Shih Choon Fong is internationally recognized for his significant contributions in nonlinear fracture mechanics and computational methods for fracture analyses. With some 150 publications in leading scientific journals to his credit, he is among the world’s most frequently cited researchers in engineering. Since becoming president of the National University of Singapore in 2000, he has fostered a research-intensive focus and elevated the university’s global reputation.

Shih received his Ph.D. from Harvard University in 1973 and was a member of the Brown faculty from 1981 to 1997. Among his many honors and affiliations, he was elected a foreign honorary member of the American Academy of Arts and Sciences. Earlier this year, it was announced that Shih will become founding president of the King Abdullah University of Science and Technology in Saudi Arabia on December 1, 2008.

Wendy J. Strothman

With 30 years of publishing experience, Wendy J. Strothman, a 1972 Brown graduate, led the turnarounds of two venerable publishers, Beacon Press and Houghton Mifflin's Trade and Reference Division. At Houghton Mifflin, Strothman was the publisher of books that won two Pulitzer Prizes, one National Book Award, three Caldecott Medals, and two Newbery Medals, among many other honors. In 2003, she founded the Boston-based Strothman Agency, which is dedicated to representing authors of significant books of nonfiction and fiction for adults and young adults.

Known as an advocate for freedom of expression and a friend to independent booksellers, Strothman has received numerous awards, including the Publisher of the Year Award from the New England Booksellers Association. Elected a trustee of the Brown Corporation in 1990, she has served as a trustee, fellow and, for the last 10 years, as secretary of the Corporation. In 2002, she established the Wendy J. Strothman Faculty Research Award in the Humanities to fund research by the Brown faculty.

Maria T. Zuber

Maria T. Zuber, who received her Ph.D. in geophysics from Brown in 1986, is the E. A. Griswold Professor of Geophysics at the Massachusetts Institute of Technology and the first woman to lead its Department of Earth, Atmospheric, and Planetary Sciences. She has studied the structure and evolution of the terrestrial planets and has been an innovator in the application of spacecraft laser-ranging and radio-tracking systems to map the topography and gravity fields of the planets.

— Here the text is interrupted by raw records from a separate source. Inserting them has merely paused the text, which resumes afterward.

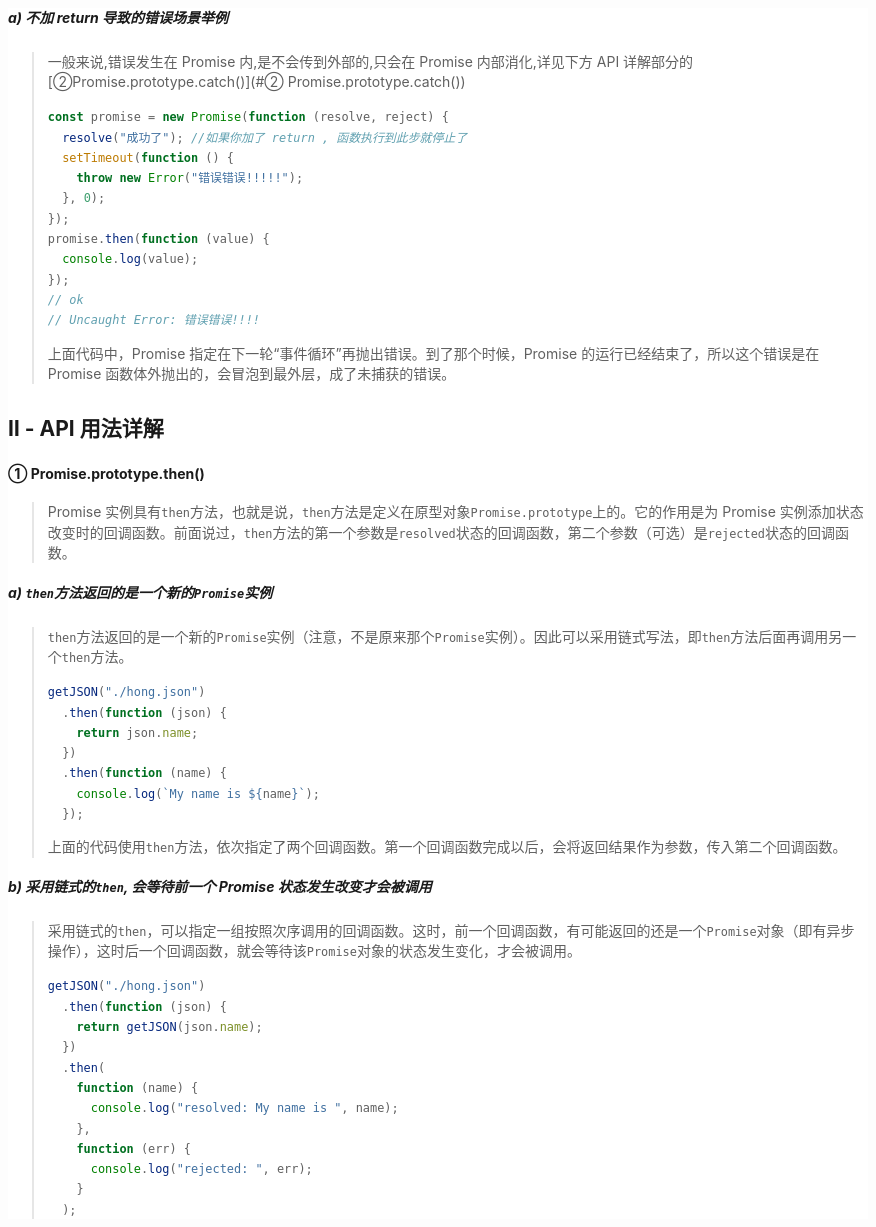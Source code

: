##### a) 不加 return 导致的错误场景举例

> 一般来说,错误发生在 Promise 内,是不会传到外部的,只会在 Promise 内部消化,详见下方 API 详解部分的 [②Promise.prototype.catch()](#② Promise.prototype.catch())
> 
> ```javascript
> const promise = new Promise(function (resolve, reject) {
>   resolve("成功了"); //如果你加了 return , 函数执行到此步就停止了
>   setTimeout(function () {
>     throw new Error("错误错误!!!!!");
>   }, 0);
> });
> promise.then(function (value) {
>   console.log(value);
> });
> // ok
> // Uncaught Error: 错误错误!!!!
> ```
> 
> 上面代码中，Promise 指定在下一轮“事件循环”再抛出错误。到了那个时候，Promise 的运行已经结束了，所以这个错误是在 Promise 函数体外抛出的，会冒泡到最外层，成了未捕获的错误。

## Ⅱ - API 用法详解

#### ① Promise.prototype.then()

> Promise 实例具有`then`方法，也就是说，`then`方法是定义在原型对象`Promise.prototype`上的。它的作用是为 Promise 实例添加状态改变时的回调函数。前面说过，`then`方法的第一个参数是`resolved`状态的回调函数，第二个参数（可选）是`rejected`状态的回调函数。

##### a) `then`方法返回的是一个新的`Promise`实例

> `then`方法返回的是一个新的`Promise`实例（注意，不是原来那个`Promise`实例）。因此可以采用链式写法，即`then`方法后面再调用另一个`then`方法。
> 
> ```javascript
> getJSON("./hong.json")
>   .then(function (json) {
>     return json.name;
>   })
>   .then(function (name) {
>     console.log(`My name is ${name}`);
>   });
> ```
> 
> 上面的代码使用`then`方法，依次指定了两个回调函数。第一个回调函数完成以后，会将返回结果作为参数，传入第二个回调函数。

##### b) 采用链式的`then`, 会等待前一个 Promise 状态发生改变才会被调用

> 采用链式的`then`，可以指定一组按照次序调用的回调函数。这时，前一个回调函数，有可能返回的还是一个`Promise`对象（即有异步操作），这时后一个回调函数，就会等待该`Promise`对象的状态发生变化，才会被调用。
> 
> ```javascript
> getJSON("./hong.json")
>   .then(function (json) {
>     return getJSON(json.name);
>   })
>   .then(
>     function (name) {
>       console.log("resolved: My name is ", name);
>     },
>     function (err) {
>       console.log("rejected: ", err);
>     }
>   );
> ```
>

Zuber has led spacecraft instrument investigations that have flown to the Moon, Mars, and asteroids. The topographic map of Mars produced by her laser altimeter on the Mars Global Surveyor spacecraft is the most accurate topography model for any planet. She has been honored by NASA and many professional scientific organizations, and in 2002 Discover magazine named her one of the 50 most important women in science.